Pulse pressure (the difference between systolic and diastolic blood pressure) is frequently increased in older people with hypertension. This can mean that systolic pressure is abnormally high, but diastolic pressure may be normal or low a condition termed isolated systolic hypertension. The high pulse pressure in elderly people with hypertension or isolated systolic hypertension is explained by increased arterial stiffness, which typically accompanies aging and may be exacerbated by high blood pressure.
Many mechanisms have been proposed to account for the rise in peripheral resistance in hypertension. Most evidence implicates either disturbances in the kidneys' salt and water handling (particularly abnormalities in the intrarenal renin-angiotensin system) and/or abnormalities of the sympathetic nervous system. These mechanisms are not mutually exclusive and it is likely that both contribute to some extent in most cases of essential hypertension. It has also been suggested that endothelial dysfunction and vascular inflammation may also contribute to increased peripheral resistance and vascular damage in hypertension.
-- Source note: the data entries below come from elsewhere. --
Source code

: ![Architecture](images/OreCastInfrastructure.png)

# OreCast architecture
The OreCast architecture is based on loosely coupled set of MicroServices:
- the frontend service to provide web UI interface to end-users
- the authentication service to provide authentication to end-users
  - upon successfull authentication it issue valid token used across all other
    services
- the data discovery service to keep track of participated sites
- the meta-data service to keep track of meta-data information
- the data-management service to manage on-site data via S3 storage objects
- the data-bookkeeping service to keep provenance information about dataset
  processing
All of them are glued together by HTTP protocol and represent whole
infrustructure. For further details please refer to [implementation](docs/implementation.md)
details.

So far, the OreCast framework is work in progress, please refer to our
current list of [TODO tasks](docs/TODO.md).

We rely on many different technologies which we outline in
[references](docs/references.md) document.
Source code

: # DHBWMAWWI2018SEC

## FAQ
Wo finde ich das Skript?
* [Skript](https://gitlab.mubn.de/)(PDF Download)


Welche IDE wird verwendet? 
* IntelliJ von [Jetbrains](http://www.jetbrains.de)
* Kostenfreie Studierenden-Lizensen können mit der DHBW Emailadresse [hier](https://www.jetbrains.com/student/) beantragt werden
Interleukin 17 has garnered interest for its role in increasing the production of several other immune system chemical signals thought to be involved in hypertension such as tumor necrosis factor alpha, interleukin 1, interleukin 6, and interleukin 8.
|Kidney||Microscopic urinalysis, protein in the urine, BUN and/or creatinine|
|Endocrine||Serum sodium, potassium, calcium, TSH|
|Metabolic||Fasting blood glucose, HDL, LDL, and total cholesterol, triglycerides|
|Other||Hematocrit, electrocardiogram, and chest radiograph|
|Sources: Harrison's principles of internal medicine others|
Hypertension is diagnosed on the basis of a persistently high resting blood pressure. Traditionally, the National Institute of Clinical Excellence recommends three separate resting sphygmomanometer measurements at monthly intervals. The American Heart Association recommends at least three resting measurements on at least two separate health care visits. Ambulatory blood pressure monitoring over 12 to 24 hours is the most accurate method to confirm the diagnosis.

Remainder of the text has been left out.